▶ **WHAT THIS TASK INVOLVES**: Pull every line holding the string "الماء" from the records below.

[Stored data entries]
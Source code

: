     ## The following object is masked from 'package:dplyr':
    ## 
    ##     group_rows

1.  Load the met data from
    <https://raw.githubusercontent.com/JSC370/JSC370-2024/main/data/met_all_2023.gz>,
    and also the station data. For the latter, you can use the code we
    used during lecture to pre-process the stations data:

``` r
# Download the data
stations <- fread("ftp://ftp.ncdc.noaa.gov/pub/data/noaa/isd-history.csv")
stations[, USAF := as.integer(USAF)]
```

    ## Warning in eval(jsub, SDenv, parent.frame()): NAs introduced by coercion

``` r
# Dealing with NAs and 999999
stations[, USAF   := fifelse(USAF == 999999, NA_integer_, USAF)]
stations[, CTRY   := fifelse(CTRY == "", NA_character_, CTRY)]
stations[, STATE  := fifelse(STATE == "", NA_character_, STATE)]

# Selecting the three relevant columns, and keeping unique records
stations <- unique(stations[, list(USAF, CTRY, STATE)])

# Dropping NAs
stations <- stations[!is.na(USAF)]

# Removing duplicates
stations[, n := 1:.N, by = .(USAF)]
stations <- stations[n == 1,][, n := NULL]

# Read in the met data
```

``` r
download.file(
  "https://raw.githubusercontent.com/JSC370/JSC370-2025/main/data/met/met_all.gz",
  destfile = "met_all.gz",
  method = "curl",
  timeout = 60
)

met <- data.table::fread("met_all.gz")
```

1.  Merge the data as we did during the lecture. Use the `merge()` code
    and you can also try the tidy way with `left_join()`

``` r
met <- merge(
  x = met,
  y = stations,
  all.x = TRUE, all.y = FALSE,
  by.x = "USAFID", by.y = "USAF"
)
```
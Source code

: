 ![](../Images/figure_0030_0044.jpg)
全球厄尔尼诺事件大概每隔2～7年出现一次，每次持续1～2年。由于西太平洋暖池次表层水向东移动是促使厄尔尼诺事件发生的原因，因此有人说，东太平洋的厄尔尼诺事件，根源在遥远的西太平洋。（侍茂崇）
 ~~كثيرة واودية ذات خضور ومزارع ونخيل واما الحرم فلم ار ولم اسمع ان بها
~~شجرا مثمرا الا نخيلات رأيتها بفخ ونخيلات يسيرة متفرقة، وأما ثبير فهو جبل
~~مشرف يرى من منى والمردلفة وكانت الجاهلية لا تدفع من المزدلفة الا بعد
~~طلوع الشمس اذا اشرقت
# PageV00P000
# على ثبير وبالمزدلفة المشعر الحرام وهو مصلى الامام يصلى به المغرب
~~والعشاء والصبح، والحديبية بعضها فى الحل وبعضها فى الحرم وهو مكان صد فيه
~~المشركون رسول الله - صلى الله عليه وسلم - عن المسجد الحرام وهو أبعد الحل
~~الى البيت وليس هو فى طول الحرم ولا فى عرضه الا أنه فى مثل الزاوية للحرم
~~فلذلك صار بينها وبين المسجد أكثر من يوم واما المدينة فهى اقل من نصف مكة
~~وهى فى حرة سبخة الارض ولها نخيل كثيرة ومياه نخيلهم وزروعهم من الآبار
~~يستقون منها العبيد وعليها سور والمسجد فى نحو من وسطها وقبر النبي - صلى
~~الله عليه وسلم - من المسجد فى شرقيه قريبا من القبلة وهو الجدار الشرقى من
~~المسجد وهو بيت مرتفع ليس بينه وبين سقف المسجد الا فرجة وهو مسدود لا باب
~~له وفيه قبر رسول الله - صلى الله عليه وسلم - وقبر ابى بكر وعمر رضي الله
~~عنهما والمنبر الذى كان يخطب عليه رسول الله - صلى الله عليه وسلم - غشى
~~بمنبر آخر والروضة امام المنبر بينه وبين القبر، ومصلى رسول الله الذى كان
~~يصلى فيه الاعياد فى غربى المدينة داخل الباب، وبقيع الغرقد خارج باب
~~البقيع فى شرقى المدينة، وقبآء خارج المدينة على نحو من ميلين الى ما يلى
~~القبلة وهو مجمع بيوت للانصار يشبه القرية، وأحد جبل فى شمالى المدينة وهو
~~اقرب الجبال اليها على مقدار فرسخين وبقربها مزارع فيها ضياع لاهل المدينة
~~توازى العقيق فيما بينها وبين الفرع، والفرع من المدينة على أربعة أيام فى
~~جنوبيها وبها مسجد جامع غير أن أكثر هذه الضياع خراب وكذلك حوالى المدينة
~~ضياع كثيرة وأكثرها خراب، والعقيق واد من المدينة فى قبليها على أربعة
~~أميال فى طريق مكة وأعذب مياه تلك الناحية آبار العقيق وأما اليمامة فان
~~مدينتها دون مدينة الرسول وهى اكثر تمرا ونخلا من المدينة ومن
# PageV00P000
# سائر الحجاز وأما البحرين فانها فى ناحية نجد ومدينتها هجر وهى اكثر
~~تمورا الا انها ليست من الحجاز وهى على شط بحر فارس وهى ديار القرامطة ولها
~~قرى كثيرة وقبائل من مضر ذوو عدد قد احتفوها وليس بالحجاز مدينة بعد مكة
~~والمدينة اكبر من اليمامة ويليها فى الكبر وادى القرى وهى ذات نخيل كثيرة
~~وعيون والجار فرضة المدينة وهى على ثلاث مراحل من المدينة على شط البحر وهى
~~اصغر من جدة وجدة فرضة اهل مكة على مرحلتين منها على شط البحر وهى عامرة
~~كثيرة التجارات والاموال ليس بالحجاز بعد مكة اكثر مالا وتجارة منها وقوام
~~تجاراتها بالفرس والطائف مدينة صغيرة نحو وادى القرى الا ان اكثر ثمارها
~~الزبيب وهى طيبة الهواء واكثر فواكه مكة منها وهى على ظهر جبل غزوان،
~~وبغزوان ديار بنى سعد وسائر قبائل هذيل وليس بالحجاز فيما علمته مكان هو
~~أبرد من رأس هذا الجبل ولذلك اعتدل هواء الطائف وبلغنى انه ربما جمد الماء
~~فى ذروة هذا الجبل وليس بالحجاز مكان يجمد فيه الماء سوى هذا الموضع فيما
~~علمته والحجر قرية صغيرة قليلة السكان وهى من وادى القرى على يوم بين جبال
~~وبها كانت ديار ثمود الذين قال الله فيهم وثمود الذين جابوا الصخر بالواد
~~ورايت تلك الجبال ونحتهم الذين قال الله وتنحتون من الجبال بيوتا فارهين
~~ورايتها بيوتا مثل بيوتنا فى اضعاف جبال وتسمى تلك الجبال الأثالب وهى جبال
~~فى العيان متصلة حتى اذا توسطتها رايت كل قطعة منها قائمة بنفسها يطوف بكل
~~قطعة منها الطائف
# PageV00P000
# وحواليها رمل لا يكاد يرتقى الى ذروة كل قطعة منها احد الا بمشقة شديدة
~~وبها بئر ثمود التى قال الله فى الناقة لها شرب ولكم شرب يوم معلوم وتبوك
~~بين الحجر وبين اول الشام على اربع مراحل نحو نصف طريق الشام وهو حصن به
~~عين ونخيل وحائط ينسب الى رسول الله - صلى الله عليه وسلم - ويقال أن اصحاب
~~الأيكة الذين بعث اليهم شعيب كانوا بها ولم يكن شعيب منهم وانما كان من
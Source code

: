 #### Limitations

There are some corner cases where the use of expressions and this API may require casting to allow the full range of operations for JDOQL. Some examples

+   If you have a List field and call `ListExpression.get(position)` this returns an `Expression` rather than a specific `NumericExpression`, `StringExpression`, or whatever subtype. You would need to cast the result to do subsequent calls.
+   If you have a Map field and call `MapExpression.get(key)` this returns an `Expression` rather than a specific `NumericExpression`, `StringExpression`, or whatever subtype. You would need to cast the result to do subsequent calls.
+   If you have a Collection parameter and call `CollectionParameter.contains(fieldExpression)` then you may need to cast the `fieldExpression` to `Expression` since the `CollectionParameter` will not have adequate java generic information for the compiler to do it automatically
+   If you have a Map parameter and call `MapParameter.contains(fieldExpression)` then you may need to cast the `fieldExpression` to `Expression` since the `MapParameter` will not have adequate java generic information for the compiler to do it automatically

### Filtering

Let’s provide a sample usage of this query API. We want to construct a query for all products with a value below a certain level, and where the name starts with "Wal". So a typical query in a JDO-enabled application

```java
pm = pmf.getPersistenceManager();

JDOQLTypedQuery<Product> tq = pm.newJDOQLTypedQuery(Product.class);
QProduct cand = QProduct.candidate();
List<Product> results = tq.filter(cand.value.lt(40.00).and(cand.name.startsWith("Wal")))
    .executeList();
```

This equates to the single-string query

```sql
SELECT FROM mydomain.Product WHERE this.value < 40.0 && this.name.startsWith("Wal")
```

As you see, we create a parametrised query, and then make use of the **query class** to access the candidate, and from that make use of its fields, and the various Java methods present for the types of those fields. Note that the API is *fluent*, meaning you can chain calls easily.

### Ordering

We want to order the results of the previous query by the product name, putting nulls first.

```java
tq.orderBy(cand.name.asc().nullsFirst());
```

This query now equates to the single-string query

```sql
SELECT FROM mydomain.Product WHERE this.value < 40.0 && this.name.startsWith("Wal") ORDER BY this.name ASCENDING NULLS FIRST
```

▶ **YOUR SOLUTION**:
~~أبرد من رأس هذا الجبل ولذلك اعتدل هواء الطائف وبلغنى انه ربما جمد الماء
~~فى ذروة هذا الجبل وليس بالحجاز مكان يجمد فيه الماء سوى هذا الموضع فيما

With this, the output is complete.